* _What you will do_:
Check each line below for the word "แบบท" and give the number of lines that have it, nothing more.

* _Data supplied_:
--------------------

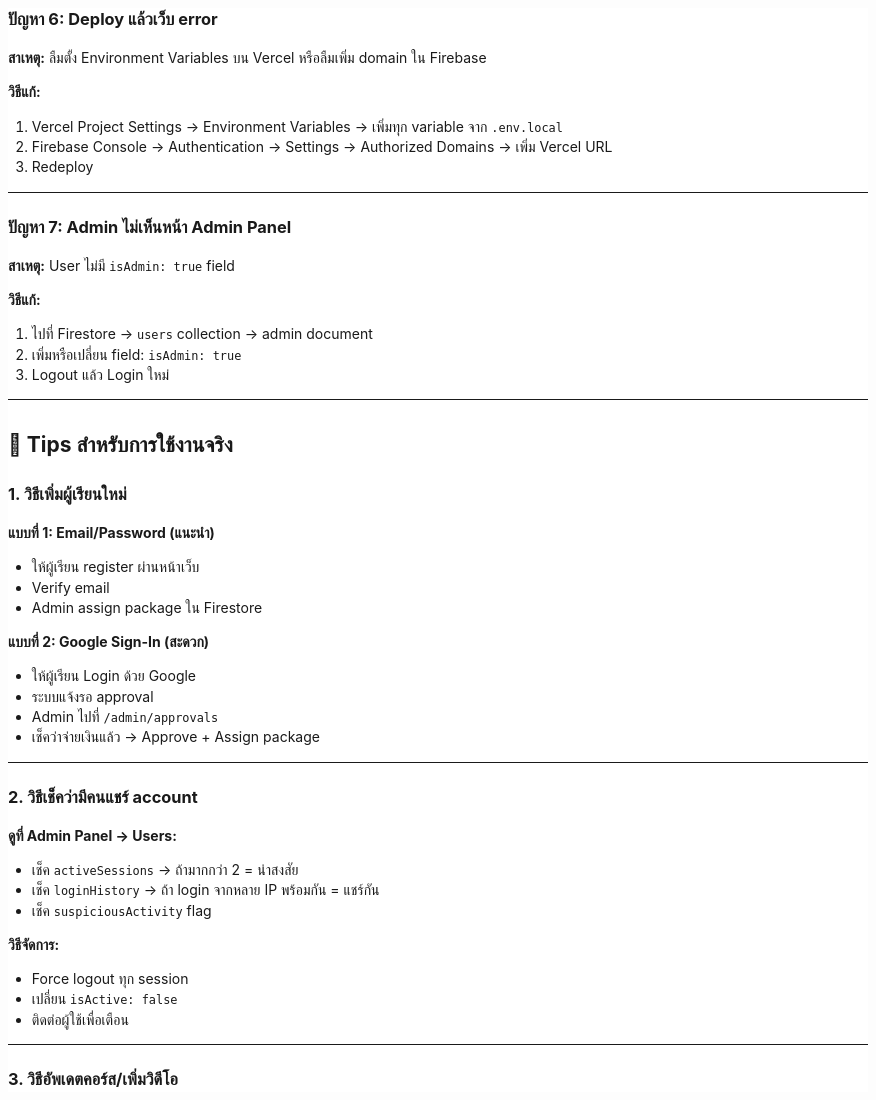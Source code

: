 ### ปัญหา 6: Deploy แล้วเว็บ error
**สาเหตุ:** ลืมตั้ง Environment Variables บน Vercel หรือลืมเพิ่ม domain ใน Firebase

**วิธีแก้:**
1. Vercel Project Settings → Environment Variables → เพิ่มทุก variable จาก `.env.local`
2. Firebase Console → Authentication → Settings → Authorized Domains → เพิ่ม Vercel URL
3. Redeploy

---

### ปัญหา 7: Admin ไม่เห็นหน้า Admin Panel
**สาเหตุ:** User ไม่มี `isAdmin: true` field

**วิธีแก้:**
1. ไปที่ Firestore → `users` collection → admin document
2. เพิ่มหรือเปลี่ยน field: `isAdmin: true`
3. Logout แล้ว Login ใหม่

---

## 🎯 Tips สำหรับการใช้งานจริง

### 1. วิธีเพิ่มผู้เรียนใหม่

**แบบที่ 1: Email/Password (แนะนำ)**
- ให้ผู้เรียน register ผ่านหน้าเว็บ
- Verify email
- Admin assign package ใน Firestore

**แบบที่ 2: Google Sign-In (สะดวก)**
- ให้ผู้เรียน Login ด้วย Google
- ระบบแจ้งรอ approval
- Admin ไปที่ `/admin/approvals`
- เช็คว่าจ่ายเงินแล้ว → Approve + Assign package

---

### 2. วิธีเช็คว่ามีคนแชร์ account

**ดูที่ Admin Panel → Users:**
- เช็ค `activeSessions` → ถ้ามากกว่า 2 = น่าสงสัย
- เช็ค `loginHistory` → ถ้า login จากหลาย IP พร้อมกัน = แชร์กัน
- เช็ค `suspiciousActivity` flag

**วิธีจัดการ:**
- Force logout ทุก session
- เปลี่ยน `isActive: false`
- ติดต่อผู้ใช้เพื่อเตือน

---

### 3. วิธีอัพเดตคอร์ส/เพิ่มวิดีโอ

--------------------

* _Final answer_:
2